A nota do Planalto reforça que os Poderes devem conviver com harmonia e que, no momento atual, “de desafios”, eles devem “agir com comedimento, razoabilidade e equilíbrio na formulação das leis e das políticas públicas”. O texto exalta a importância do PMDB, do vice-presidente da República, Michel Temer, e de ministros da legenda, destacando que Cunha tomou uma decisão de “cunho estritamente pessoal”.

O discurso palaciano encontrou suporte no próprio PMDB, que, minutos depois da entrevista do presidente da Câmara, divulgou nota rechaçando que a posição de Cunha fosse a mesma da legenda. “A manifestação de hoje (ontem) do presidente da Câmara dos Deputados, Eduardo Cunha, é a expressão de uma posição pessoal, que se respeita pela tradição democrática do PMDB”, diz texto. “Entretanto, a presidência do PMDB esclarece que toda e qualquer decisão partidária só pode ser tomada após consulta às instâncias decisórias do partido: comissão executiva nacional, conselho político e diretório nacional.” Ainda ontem, a bancada da sigla na Câmara informou que vai pedir uma reunião para definir a posição da legenda na Casa tão logo termine o recesso parlamentar, no fim do mês.

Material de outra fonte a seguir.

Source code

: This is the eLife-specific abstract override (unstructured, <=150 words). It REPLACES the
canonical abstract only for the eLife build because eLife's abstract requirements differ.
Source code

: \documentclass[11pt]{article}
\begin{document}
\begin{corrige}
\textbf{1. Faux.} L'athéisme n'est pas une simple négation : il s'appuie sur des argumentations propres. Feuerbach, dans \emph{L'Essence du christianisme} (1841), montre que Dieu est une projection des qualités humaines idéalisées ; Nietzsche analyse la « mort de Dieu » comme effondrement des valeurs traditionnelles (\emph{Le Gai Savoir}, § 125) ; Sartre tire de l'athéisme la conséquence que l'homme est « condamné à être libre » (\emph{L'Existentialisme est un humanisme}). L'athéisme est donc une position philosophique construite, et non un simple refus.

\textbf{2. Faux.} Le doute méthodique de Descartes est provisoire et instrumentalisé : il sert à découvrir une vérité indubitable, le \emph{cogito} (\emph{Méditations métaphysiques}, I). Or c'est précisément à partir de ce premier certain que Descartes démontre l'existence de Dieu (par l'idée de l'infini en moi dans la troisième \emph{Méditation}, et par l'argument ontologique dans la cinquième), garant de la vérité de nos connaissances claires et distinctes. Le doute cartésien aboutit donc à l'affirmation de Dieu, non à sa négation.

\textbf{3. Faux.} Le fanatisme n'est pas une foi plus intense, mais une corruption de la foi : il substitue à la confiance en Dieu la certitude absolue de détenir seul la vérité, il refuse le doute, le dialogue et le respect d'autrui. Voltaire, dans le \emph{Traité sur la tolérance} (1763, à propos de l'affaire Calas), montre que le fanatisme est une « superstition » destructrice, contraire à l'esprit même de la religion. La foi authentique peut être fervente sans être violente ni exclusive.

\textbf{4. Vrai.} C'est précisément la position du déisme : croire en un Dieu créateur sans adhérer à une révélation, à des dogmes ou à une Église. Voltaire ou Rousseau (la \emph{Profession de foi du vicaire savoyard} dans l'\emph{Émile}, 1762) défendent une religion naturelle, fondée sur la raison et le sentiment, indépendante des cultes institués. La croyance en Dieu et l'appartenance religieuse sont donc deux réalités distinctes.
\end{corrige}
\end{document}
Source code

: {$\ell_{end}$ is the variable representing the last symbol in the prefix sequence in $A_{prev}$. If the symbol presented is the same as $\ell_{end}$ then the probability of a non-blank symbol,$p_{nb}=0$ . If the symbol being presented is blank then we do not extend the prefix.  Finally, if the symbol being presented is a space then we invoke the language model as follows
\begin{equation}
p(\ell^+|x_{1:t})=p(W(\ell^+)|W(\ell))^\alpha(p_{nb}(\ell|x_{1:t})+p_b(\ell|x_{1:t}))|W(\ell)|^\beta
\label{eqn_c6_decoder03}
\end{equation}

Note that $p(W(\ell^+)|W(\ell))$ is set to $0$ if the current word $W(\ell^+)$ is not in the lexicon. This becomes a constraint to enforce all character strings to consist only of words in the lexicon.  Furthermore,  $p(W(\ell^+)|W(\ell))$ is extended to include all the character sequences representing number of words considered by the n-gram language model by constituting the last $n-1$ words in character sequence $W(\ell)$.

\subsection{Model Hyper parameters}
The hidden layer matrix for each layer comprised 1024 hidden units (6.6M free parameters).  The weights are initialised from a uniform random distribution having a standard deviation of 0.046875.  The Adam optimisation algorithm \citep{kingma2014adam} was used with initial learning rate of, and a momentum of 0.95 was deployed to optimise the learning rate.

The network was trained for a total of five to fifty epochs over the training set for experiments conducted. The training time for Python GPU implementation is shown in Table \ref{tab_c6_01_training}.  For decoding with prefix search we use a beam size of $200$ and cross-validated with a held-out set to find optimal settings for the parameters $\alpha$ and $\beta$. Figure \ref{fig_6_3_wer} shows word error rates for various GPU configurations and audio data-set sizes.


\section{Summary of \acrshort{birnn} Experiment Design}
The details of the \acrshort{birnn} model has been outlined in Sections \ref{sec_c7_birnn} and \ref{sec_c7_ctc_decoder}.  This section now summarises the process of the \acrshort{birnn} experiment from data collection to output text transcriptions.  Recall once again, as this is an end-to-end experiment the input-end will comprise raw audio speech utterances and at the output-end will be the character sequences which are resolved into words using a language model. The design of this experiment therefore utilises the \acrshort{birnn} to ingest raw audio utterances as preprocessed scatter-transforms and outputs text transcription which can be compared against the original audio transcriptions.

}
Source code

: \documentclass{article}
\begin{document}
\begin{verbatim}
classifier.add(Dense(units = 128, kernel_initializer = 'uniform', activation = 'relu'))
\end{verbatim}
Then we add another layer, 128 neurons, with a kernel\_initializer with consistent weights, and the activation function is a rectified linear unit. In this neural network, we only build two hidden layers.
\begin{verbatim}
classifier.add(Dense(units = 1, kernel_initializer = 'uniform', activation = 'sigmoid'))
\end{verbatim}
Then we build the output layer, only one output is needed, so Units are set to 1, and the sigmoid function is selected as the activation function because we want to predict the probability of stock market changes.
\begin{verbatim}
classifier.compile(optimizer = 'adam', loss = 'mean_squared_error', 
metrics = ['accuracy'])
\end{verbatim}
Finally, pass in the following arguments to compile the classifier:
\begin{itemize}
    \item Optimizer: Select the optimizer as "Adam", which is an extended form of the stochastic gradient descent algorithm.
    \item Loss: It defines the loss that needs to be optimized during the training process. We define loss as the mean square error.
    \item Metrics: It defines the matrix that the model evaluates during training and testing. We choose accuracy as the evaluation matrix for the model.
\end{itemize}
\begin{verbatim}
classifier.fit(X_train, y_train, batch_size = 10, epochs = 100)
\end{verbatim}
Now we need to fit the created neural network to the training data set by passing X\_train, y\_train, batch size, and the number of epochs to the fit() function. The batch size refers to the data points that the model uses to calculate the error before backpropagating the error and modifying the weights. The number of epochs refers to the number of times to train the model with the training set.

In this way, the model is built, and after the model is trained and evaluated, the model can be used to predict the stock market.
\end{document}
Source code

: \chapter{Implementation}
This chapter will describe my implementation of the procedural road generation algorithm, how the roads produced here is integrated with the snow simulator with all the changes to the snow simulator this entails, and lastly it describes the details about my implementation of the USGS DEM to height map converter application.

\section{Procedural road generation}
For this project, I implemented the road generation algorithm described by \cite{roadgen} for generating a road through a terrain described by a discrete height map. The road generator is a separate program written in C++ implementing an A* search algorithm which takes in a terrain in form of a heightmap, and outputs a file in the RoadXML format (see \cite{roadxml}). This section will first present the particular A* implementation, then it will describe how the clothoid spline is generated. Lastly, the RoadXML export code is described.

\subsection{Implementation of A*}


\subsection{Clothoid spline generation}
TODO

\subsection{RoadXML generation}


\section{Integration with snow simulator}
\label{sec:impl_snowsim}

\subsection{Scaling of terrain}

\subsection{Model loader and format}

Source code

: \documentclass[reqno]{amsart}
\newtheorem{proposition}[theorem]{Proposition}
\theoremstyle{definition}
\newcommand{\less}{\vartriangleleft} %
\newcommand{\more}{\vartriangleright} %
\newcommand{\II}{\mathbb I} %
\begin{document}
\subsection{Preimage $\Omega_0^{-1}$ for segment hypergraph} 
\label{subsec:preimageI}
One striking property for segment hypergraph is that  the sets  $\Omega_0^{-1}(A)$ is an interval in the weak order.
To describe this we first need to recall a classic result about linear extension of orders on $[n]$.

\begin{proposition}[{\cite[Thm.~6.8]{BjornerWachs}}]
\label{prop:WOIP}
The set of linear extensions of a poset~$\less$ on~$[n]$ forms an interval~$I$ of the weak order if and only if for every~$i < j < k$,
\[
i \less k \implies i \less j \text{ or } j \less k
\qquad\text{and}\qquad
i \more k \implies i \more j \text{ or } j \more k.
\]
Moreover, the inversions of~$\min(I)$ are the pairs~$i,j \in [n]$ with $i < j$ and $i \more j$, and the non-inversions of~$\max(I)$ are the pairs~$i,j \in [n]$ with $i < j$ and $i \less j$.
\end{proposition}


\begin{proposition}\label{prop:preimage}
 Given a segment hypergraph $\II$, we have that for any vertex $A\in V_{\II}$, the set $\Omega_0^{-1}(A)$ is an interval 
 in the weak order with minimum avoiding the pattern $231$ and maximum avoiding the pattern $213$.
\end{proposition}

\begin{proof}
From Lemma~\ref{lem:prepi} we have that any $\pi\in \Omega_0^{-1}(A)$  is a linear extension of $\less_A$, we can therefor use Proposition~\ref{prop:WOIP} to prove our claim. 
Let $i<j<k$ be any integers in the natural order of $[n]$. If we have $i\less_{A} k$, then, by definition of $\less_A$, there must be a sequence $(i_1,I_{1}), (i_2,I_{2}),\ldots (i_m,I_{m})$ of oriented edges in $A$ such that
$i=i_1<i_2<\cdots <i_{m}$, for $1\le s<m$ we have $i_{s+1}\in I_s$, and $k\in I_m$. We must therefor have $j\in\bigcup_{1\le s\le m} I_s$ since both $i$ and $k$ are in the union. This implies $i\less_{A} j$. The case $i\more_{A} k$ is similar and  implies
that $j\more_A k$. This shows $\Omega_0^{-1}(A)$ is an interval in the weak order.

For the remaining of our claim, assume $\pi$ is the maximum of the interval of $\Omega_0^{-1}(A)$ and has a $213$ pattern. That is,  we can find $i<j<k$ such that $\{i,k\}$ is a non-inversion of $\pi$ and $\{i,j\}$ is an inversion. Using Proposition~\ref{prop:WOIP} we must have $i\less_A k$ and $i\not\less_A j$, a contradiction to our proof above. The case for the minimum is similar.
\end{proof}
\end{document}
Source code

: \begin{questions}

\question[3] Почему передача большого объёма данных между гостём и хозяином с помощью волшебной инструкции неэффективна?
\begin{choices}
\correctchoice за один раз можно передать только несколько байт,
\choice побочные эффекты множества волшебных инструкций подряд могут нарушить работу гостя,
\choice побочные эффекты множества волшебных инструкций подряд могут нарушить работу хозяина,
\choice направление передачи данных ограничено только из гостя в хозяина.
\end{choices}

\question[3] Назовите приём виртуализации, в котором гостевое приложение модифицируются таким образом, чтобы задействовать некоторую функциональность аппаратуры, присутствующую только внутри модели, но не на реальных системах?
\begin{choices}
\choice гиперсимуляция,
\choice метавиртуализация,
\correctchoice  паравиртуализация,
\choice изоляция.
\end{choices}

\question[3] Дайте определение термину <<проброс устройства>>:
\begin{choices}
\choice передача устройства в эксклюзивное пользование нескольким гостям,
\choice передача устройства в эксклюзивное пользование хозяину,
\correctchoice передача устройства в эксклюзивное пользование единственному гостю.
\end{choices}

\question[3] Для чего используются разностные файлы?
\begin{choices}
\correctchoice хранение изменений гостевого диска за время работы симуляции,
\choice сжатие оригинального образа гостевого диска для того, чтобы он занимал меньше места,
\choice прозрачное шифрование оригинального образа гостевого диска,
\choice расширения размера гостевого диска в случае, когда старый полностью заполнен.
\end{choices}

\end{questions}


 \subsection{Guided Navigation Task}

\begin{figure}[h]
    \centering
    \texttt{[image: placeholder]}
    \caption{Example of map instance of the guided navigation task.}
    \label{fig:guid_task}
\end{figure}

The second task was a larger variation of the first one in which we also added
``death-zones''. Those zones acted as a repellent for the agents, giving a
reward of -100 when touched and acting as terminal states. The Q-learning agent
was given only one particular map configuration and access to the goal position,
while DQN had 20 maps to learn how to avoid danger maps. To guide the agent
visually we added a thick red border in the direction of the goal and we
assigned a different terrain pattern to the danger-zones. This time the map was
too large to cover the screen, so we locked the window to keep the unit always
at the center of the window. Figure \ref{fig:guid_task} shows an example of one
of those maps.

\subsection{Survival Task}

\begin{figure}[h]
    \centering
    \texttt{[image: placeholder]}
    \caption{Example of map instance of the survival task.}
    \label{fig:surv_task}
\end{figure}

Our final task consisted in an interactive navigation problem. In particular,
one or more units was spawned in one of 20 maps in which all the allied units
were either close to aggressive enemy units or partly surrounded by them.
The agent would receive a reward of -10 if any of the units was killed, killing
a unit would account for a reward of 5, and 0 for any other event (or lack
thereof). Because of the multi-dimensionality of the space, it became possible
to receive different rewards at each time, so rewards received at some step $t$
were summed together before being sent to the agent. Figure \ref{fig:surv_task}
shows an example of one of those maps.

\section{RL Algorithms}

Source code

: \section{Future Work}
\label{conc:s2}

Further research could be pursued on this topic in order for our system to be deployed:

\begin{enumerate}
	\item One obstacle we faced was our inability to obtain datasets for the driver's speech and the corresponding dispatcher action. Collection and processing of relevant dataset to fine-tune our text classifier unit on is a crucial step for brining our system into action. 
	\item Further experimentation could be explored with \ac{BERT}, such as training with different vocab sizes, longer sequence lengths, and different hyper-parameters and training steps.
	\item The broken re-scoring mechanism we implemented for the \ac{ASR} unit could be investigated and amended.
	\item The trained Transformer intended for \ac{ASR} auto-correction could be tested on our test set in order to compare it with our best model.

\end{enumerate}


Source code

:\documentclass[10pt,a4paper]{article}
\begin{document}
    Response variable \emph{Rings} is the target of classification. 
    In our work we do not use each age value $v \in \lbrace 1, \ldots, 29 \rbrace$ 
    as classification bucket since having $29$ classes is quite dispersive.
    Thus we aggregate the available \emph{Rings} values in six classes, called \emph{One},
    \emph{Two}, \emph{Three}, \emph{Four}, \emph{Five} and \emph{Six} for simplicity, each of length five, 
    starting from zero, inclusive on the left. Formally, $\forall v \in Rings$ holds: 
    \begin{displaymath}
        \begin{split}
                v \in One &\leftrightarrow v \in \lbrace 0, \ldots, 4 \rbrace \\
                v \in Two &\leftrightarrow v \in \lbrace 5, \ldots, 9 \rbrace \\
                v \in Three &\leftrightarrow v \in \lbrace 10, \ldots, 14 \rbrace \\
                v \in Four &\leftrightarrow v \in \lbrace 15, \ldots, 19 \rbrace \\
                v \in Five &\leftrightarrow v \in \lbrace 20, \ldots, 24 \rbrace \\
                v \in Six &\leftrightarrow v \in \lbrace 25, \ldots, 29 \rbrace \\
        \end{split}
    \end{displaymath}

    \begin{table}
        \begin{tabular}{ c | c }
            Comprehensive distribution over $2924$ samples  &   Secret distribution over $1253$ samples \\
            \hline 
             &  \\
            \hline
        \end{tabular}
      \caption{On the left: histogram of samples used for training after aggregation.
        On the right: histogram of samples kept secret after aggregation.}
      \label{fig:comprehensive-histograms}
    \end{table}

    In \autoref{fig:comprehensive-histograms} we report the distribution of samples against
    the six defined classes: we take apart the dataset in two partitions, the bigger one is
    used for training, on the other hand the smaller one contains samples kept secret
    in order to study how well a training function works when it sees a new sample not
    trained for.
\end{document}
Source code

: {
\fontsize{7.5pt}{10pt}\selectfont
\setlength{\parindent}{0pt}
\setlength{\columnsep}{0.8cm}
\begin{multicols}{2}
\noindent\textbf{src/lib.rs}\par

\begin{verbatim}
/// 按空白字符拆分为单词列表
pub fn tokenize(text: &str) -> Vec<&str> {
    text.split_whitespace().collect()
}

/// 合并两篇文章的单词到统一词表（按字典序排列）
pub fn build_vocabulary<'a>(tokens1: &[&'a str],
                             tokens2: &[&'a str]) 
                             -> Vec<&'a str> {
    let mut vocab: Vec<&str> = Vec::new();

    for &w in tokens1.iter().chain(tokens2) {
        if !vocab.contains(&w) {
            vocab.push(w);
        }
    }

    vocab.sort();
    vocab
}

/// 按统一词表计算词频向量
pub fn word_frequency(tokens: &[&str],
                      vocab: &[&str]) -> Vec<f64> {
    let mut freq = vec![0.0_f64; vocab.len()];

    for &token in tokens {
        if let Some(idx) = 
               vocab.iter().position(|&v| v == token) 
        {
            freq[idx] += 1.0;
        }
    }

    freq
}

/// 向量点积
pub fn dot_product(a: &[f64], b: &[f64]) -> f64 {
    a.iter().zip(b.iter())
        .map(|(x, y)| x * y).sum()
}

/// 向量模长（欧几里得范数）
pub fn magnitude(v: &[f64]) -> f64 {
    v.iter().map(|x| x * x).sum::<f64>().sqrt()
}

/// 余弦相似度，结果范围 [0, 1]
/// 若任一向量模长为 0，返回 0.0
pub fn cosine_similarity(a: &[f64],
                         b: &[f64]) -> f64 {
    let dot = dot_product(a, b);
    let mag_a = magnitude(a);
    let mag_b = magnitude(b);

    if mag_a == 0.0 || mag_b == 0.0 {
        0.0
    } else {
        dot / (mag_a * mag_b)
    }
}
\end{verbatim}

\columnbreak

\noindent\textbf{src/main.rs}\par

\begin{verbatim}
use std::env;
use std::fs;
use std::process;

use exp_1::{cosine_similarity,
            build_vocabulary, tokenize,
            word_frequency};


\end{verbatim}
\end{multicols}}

À noite, os nove governadores do Nordeste divulgaram, em Teresina (PI), manifesto que rejeitam pedidos de impeachment contra à presidente.

‘DONO DO PAÍS’ Também citado pelo peemedebista, o juiz Sérgio Moro rebateu as acusações de Cunha de ter levado “o STF para Curitiba” e de “pensar ser o dono do país”. Segundo o presidente da Câmara, “juiz de primeiro grau não poderia ter conduzido depoimentos daquela maneira. Ele violou o procedimento de foro privilegiado, ao qual eu tenho acesso”. “A 13ªVara de Curitiba conduz ações penais contra acusados sem foro privilegiado em investigações e processos desmembrados pelo Supremo Tribunal Federal. Não cabe ao juízo silenciar testemunhas ou acusados na condução do processo”, afirmou Moro, em resposta.

Tuitaço e panelaço

No dia em que anunciou o rompimento com o governo de Dilma Rousseff, o presidente da Câmara, Eduardo Cunha (PMDB-RJ), foi alvo de um tuitaço. À noite, Cunha fez um pronunciamento de cinco minutos em cadeia de rádio e tevê, quando houve panelaços e apitaços isolados em pelo menos quatro capitais, incluindo Belo Horizonte. Na declaração, fez um balanço da gestão à frente da Casa.
Após anunciar o rompimento com o Planalto, pela manhã, a hashtag #CunhaNaCadeia entrou no Trending Topics (assuntos mais comentados) mundial. No início da noite, a expressão figurava no segundo lugar na lista. No Brasil, a hashtag ocupou o topo do ranking. A maioria dos comentários criticava a conduta de Cunha à frente da Câmara e relacionava o nome dele à Lava-Jato.